_WORK REQUEST_. Would you show every line from the records that holds "dilation"?

_Saved entries_.
* * * * * * * * *
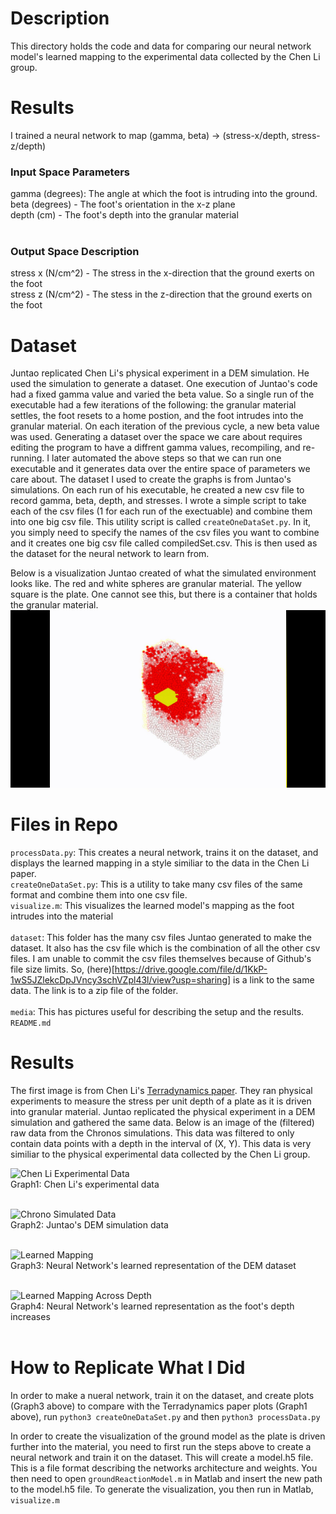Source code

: # Description 
This directory holds the code and data for comparing our neural network model's learned mapping to the experimental data collected by the Chen Li group. 
<br />

# Results
I trained a neural network to map (gamma, beta) -> (stress-x/depth, stress-z/depth)

### Input Space Parameters 
gamma (degrees): The angle at which the foot is intruding into the ground. <br />
beta (degrees) - The foot's orientation in the x-z plane <br />
depth (cm) - The foot's depth into the granular material <br />
<br />
### Output Space Description
stress x (N/cm^2) - The stress in the x-direction that the ground exerts on the foot <br />
stress z (N/cm^2) - The stess in the z-direction that the ground exerts on the foot <br />

# Dataset 
Juntao replicated Chen Li's physical experiment in a DEM simulation. He used the simulation to generate a dataset. One execution of Juntao's code had a fixed gamma value and varied the beta value. So a single run of the executable had a few iterations of the following: the granular material settles, the foot resets to a home postion, and the foot intrudes into the granular material. On each iteration of the previous cycle, a new beta value was used. Generating a dataset over the space we care about requires editing the program to have a diffrent gamma values, recompiling, and re-running. I later automated the above steps so that we can run one executable and it generates data over the entire space of parameters we care about. The dataset I used to create the graphs is from Juntao's simulations. On each run of his executable, he created a new csv file to record gamma, beta, depth, and stresses. I wrote a simple script to take each of the csv files (1 for each run of the exectuable) and combine them into one big csv file. This utility script is called ```createOneDataSet.py```. In it, you simply need to specify the names of the csv files you want to combine and it creates one big csv file called compiledSet.csv. This is then used as the dataset for the neural network to learn from. <br />

Below is a visualization Juntao created of what the simulated environment looks like. The red and white spheres are granular material. The yellow square is the plate. One cannot see this, but there is a container that holds the granular material. <br />
![Simulation Visualization](media/intrusion1.jpg)

# Files in Repo
```processData.py```: This creates a neural network, trains it on the dataset, and displays the learned mapping in a style similiar to the data in the Chen Li paper. <br />
```createOneDataSet.py```: This is a utility to take many csv files of the same format and combine them into one csv file. <br />
```visualize.m```: This visualizes the learned model's mapping as the foot intrudes into the material <br />  
```dataset```: This folder has the many csv files Juntao generated to make the dataset. It also has the csv file which is the combination of all the other csv files. I am unable to commit the csv files themselves because of Github's file size limits. So, (here)[https://drive.google.com/file/d/1KkP-1wS5JZlekcDpJVncy3schVZpl43l/view?usp=sharing] is a link to the same data. The link is to a zip file of the folder.
<br />  
```media```: This has pictures useful for describing the setup and the results. <br /> 
```README.md```  

# Results 
The first image is from Chen Li's [Terradynamics paper](https://arxiv.org/abs/1303.7065). They ran physical experiments to measure the stress per unit depth of a plate as it is driven into granular material. Juntao replicated the physical experiment in a DEM simulation and gathered the same data. Below is an image of the (filtered) raw data from the Chronos simulations. This data was filtered to only contain data points with a depth in the interval of (X, Y). This data is very similiar to the physical experimental data collected by the Chen Li group.    

![Chen Li Experimental Data](media/stress_data_original.png "Chen Li Experimental Data") <br />
Graph1: Chen Li's experimental data <br /> <br />

![Chrono Simulated Data](media/DEM_raw_data.png "Chrono Simulation Data") <br />
Graph2: Juntao's DEM simulation data <br /> <br />

![Learned Mapping](media/learnedMapping.png "Learned Mapping") <br />
Graph3: Neural Network's learned representation of the DEM dataset <br /> <br />

![Learned Mapping Across Depth](media/animate_both_models.gif "Learned Mapping Across Depth") <br />
Graph4: Neural Network's learned representation as the foot's depth increases <br /> <br /> 

# How to Replicate What I Did
In order to make a nueral network, train it on the dataset, and create plots (Graph3 above) to compare with the Terradynamics paper plots (Graph1 above), run ```python3 createOneDataSet.py``` and then ```python3 processData.py``` <br />

In order to create the visualization of the ground model as the plate is driven further into the material, you need to first run the steps above to create a neural network and train it on the dataset. This will create a model.h5 file. This is a file format describing the networks architecture and weights. You then need to open ```groundReactionModel.m``` in Matlab and insert the new path to the model.h5 file. To generate the visualization, you then run in Matlab, ```visualize.m```     

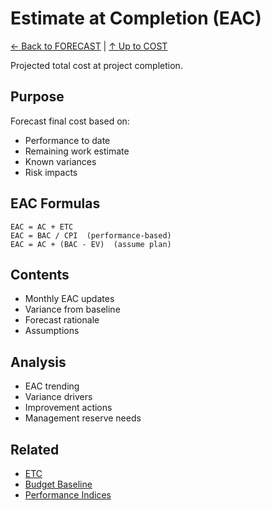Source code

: # Estimate at Completion (EAC)

[← Back to FORECAST](../README.md) | [↑ Up to COST](../../README.md)

Projected total cost at project completion.

## Purpose

Forecast final cost based on:
- Performance to date
- Remaining work estimate
- Known variances
- Risk impacts

## EAC Formulas

```
EAC = AC + ETC
EAC = BAC / CPI  (performance-based)
EAC = AC + (BAC - EV)  (assume plan)
```

## Contents

- Monthly EAC updates
- Variance from baseline
- Forecast rationale
- Assumptions

## Analysis

- EAC trending
- Variance drivers
- Improvement actions
- Management reserve needs

## Related

- [ETC](../ETC/)
- [Budget Baseline](../../BUDGET/)
- [Performance Indices](../../VARIANCE/CPI_SPI/)
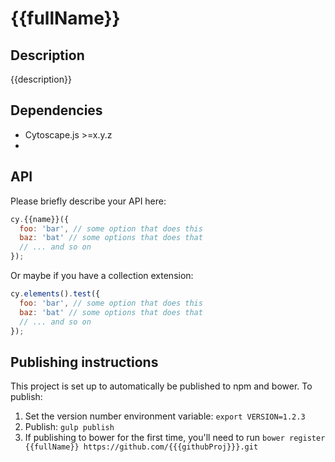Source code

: {{fullName}}
================================================================================


## Description

{{description}}


## Dependencies

 * Cytoscape.js >=x.y.z
 * <List your dependencies here please>


## API

Please briefly describe your API here:

```js
cy.{{name}}({
  foo: 'bar', // some option that does this
  baz: 'bat' // some options that does that
  // ... and so on
});
```

Or maybe if you have a collection extension:

```js
cy.elements().test({
  foo: 'bar', // some option that does this
  baz: 'bat' // some options that does that
  // ... and so on
});
```


## Publishing instructions

This project is set up to automatically be published to npm and bower.  To publish:

1. Set the version number environment variable: `export VERSION=1.2.3`
1. Publish: `gulp publish`
1. If publishing to bower for the first time, you'll need to run `bower register {{fullName}} https://github.com/{{{githubProj}}}.git`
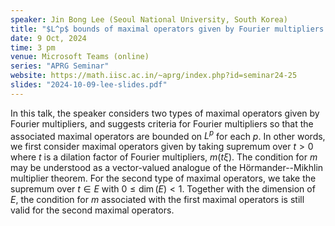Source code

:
 ```yaml
---
speaker: Jin Bong Lee (Seoul National University, South Korea)
title: "$L^p$ bounds of maximal operators given by Fourier multipliers with some dilation sets"
date: 9 Oct, 2024
time: 3 pm
venue: Microsoft Teams (online)
series: "APRG Seminar"
website: https://math.iisc.ac.in/~aprg/index.php?id=seminar24-25
slides: "2024-10-09-lee-slides.pdf"
---
```


In this talk, the speaker considers two types of maximal operators given by Fourier multipliers, and suggests criteria for Fourier multipliers so that the associated maximal operators
are bounded on $L^p$ for each $p$. In other words, we first consider maximal operators given by taking supremum over $t > 0$ where $t$ is a dilation factor of Fourier multipliers,
$m(t\xi)$. The condition for $m$ may be understood as a vector-valued analogue of the H&ouml;rmander--Mikhlin multiplier theorem. For the second type of maximal operators, we take the
supremum over $t \in E$ with $0 \leq \dim(E) < 1$. Together with the dimension of $E$, the condition for $m$ associated with the first maximal operators is still valid for the second
maximal operators.
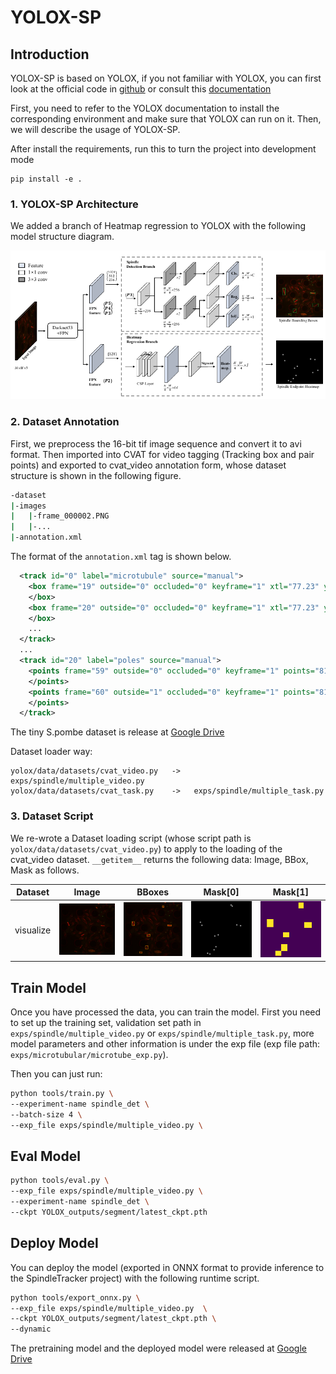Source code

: # YOLOX-SP

## Introduction
YOLOX-SP is based on YOLOX, if you not familiar with YOLOX, you can first look at the official code in [github](https://github.com/Megvii-BaseDetection/YOLOX) or consult this [documentation]("./README_yolox.md")

First, you need to refer to the YOLOX documentation to install the corresponding environment and make sure that YOLOX can run on it. Then, we will describe the usage of YOLOX-SP.

After install the requirements, run this to turn the project into development mode
```
pip install -e .
```

### 1. YOLOX-SP Architecture

We added a branch of Heatmap regression to YOLOX with the following model structure diagram.

<img src="assets/model_architecture.png">


### 2. Dataset Annotation

First, we preprocess the 16-bit tif image sequence and convert it to avi format. Then imported into CVAT for video tagging (Tracking box and pair points) and exported to cvat_video annotation form, whose dataset structure is shown in the following figure.
```bash
-dataset
|-images
|   |-frame_000002.PNG
|   |-...
|-annotation.xml
```

The format of the `annotation.xml` tag is shown below.
```xml
  <track id="0" label="microtubule" source="manual">
    <box frame="19" outside="0" occluded="0" keyframe="1" xtl="77.23" ytl="177.42" xbr="84.54" ybr="187.31" z_order="0">
    </box>
    <box frame="20" outside="0" occluded="0" keyframe="1" xtl="77.23" ytl="177.42" xbr="86.10" ybr="192.50" z_order="0">
    </box>
    ...
  </track>
  ...
  <track id="20" label="poles" source="manual">
    <points frame="59" outside="0" occluded="0" keyframe="1" points="81.10,131.70;93.70,236.60" z_order="0">
    </points>
    <points frame="60" outside="1" occluded="0" keyframe="1" points="81.10,131.70;93.70,236.60" z_order="0">
    </points>
  </track>
```

The tiny S.pombe dataset is release at [Google Drive](https://drive.google.com/drive/folders/1wbNVWJEVr-FFH9Znp1XXGf_kRbN-wMTL?usp=sharing)

Dataset loader way:
```bsah
yolox/data/datasets/cvat_video.py   ->   exps/spindle/multiple_video.py
yolox/data/datasets/cvat_task.py    ->   exps/spindle/multiple_task.py
```

### 3. Dataset Script
We re-wrote a Dataset loading script (whose script path is `yolox/data/datasets/cvat_video.py`) to apply to the loading of the cvat_video dataset. `__getitem__` returns the following data: Image, BBox, Mask as follows.


| Dataset | Image    |   BBoxes     | Mask[0]    |   Mask[1] |
| ------        |:---:              |:---:              |:---:              |:---:              |
|  visualize    |<img src="assets/frame_000036.PNG" width=150>|<img src="assets/bboxes.PNG" width=150> | <img src="assets/mask.png" width=150> | <img src="assets/mask_pos.png" width=150> |


## Train Model
Once you have processed the data, you can train the model. First you need to set up the training set, validation set path in `exps/spindle/multiple_video.py` or `exps/spindle/multiple_task.py`, more model parameters and other information is under the exp file (exp file path: `exps/microtubular/microtube_exp.py`).

Then you can just run:
```bash
python tools/train.py \
--experiment-name spindle_det \
--batch-size 4 \
--exp_file exps/spindle/multiple_video.py \
```

## Eval Model
```bash
python tools/eval.py \
--exp_file exps/spindle/multiple_video.py \
--experiment-name spindle_det \
--ckpt YOLOX_outputs/segment/latest_ckpt.pth
```

## Deploy Model

You can deploy the model (exported in ONNX format to provide inference to the SpindleTracker project) with the following runtime script.
```bash
python tools/export_onnx.py \
--exp_file exps/spindle/multiple_video.py  \
--ckpt YOLOX_outputs/segment/latest_ckpt.pth \
--dynamic
```

The pretraining model and the deployed model were released at [Google Drive](https://drive.google.com/drive/folders/10vmx99pvxqdgJWrtA6rN_10GCRJepimU?usp=share_link)
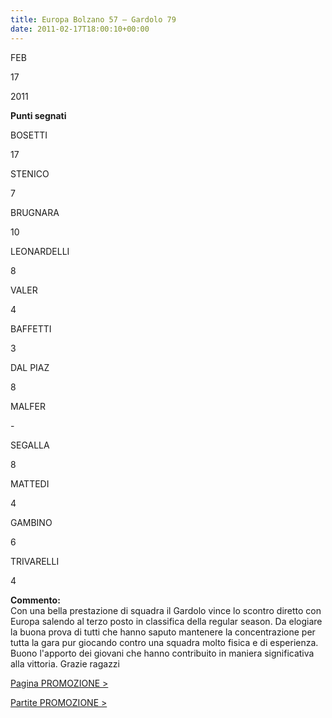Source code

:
 ```yaml
---
title: Europa Bolzano 57 – Gardolo 79
date: 2011-02-17T18:00:10+00:00
---
```

FEB

17

2011

**Punti segnati**

BOSETTI

17

STENICO

7

BRUGNARA

10

LEONARDELLI

8

VALER

4

BAFFETTI

3

DAL PIAZ

8

MALFER

\-

SEGALLA

8

MATTEDI

4

GAMBINO

6

TRIVARELLI

4

**Commento:**  
Con una bella prestazione di squadra il Gardolo vince lo scontro diretto con Europa salendo al terzo posto in classifica della regular season. Da elogiare la buona prova di tutti che hanno saputo mantenere la concentrazione per tutta la gara pur giocando contro una squadra molto fisica e di esperienza. Buono l'apporto dei giovani che hanno contribuito in maniera significativa alla vittoria. Grazie ragazzi

[Pagina PROMOZIONE >](http://www.basketgardolo.it/promozione)

[Partite PROMOZIONE >](http://www.basketgardolo.it/?tag=promozione&cat=11)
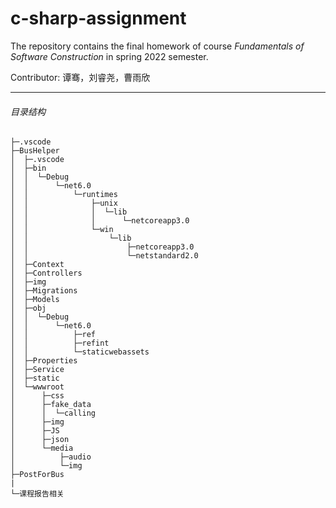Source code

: # c-sharp-assignment

The repository contains the final homework of course *Fundamentals of Software Construction* in spring 2022 semester.

Contributor: 谭骞，刘睿尧，曹雨欣

---

###### 目录结构

```
├─.vscode
├─BusHelper
│  ├─.vscode
│  ├─bin
│  │  └─Debug
│  │      └─net6.0
│  │          └─runtimes
│  │              ├─unix
│  │              │  └─lib
│  │              │      └─netcoreapp3.0
│  │              └─win
│  │                  └─lib
│  │                      ├─netcoreapp3.0
│  │                      └─netstandard2.0
│  ├─Context
│  ├─Controllers
│  ├─img
│  ├─Migrations
│  ├─Models
│  ├─obj
│  │  └─Debug
│  │      └─net6.0
│  │          ├─ref
│  │          ├─refint
│  │          └─staticwebassets
│  ├─Properties
│  ├─Service
│  ├─static
│  └─wwwroot
│      ├─css
│      ├─fake_data
│      │  └─calling
│      ├─img
│      ├─JS
│      ├─json
│      └─media
│          ├─audio
│          └─img
├─PostForBus
|
└─课程报告相关
```

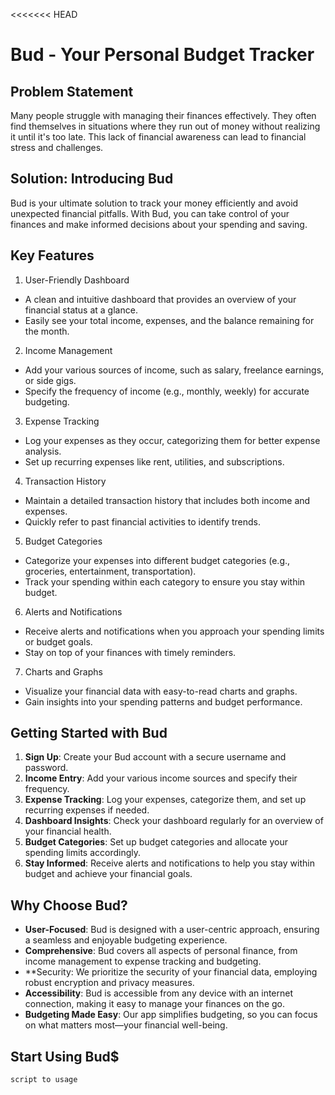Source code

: <<<<<<< HEAD
# Bud - Your Personal Budget Tracker
## Problem Statement
Many people struggle with managing their finances effectively. They often find themselves in situations where they run out of money without realizing it until it's too late. This lack of financial awareness can lead to financial stress and challenges.

## Solution: Introducing Bud
Bud is your ultimate solution to track your money efficiently and avoid unexpected financial pitfalls. With Bud, you can take control of your finances and make informed decisions about your spending and saving.

## Key Features
1. User-Friendly Dashboard
  - A clean and intuitive dashboard that provides an overview of your financial status at a glance.
  - Easily see your total income, expenses, and the balance remaining for the month.
2. Income Management
  - Add your various sources of income, such as salary, freelance earnings, or side gigs.
  - Specify the frequency of income (e.g., monthly, weekly) for accurate budgeting.
3. Expense Tracking
  - Log your expenses as they occur, categorizing them for better expense analysis.
  - Set up recurring expenses like rent, utilities, and subscriptions.
4. Transaction History
  - Maintain a detailed transaction history that includes both income and expenses.
  - Quickly refer to past financial activities to identify trends.
5. Budget Categories
  - Categorize your expenses into different budget categories (e.g., groceries, entertainment, transportation).
  - Track your spending within each category to ensure you stay within budget.
6. Alerts and Notifications
  - Receive alerts and notifications when you approach your spending limits or budget goals.
  - Stay on top of your finances with timely reminders.
7. Charts and Graphs
  - Visualize your financial data with easy-to-read charts and graphs.
  - Gain insights into your spending patterns and budget performance.
  
  
## Getting Started with Bud
1. **Sign Up**: Create your Bud account with a secure username and password.
1. **Income Entry**: Add your various income sources and specify their frequency.
1. **Expense Tracking**: Log your expenses, categorize them, and set up recurring expenses if needed.
1. **Dashboard Insights**: Check your dashboard regularly for an overview of your financial health.
1. **Budget Categories**: Set up budget categories and allocate your spending limits accordingly.
1. **Stay Informed**: Receive alerts and notifications to help you stay within budget and achieve your financial goals.

## Why Choose Bud?
- **User-Focused**: Bud is designed with a user-centric approach, ensuring a seamless and enjoyable budgeting experience.
- **Comprehensive**: Bud covers all aspects of personal finance, from income management to expense tracking and budgeting.
- **Security: We prioritize the security of your financial data, employing robust encryption and privacy measures.
- **Accessibility**: Bud is accessible from any device with an internet connection, making it easy to manage your finances on the go.
- **Budgeting Made Easy**: Our app simplifies budgeting, so you can focus on what matters most—your financial well-being.

## Start Using Bud$
```script to usage```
* * * * * * * * *
_THE ANSWER_.
title: "$L^p$ bounds of maximal operators given by Fourier multipliers with some dilation sets"
are bounded on $L^p$ for each $p$. In other words, we first consider maximal operators given by taking supremum over $t > 0$ where $t$ is a dilation factor of Fourier multipliers,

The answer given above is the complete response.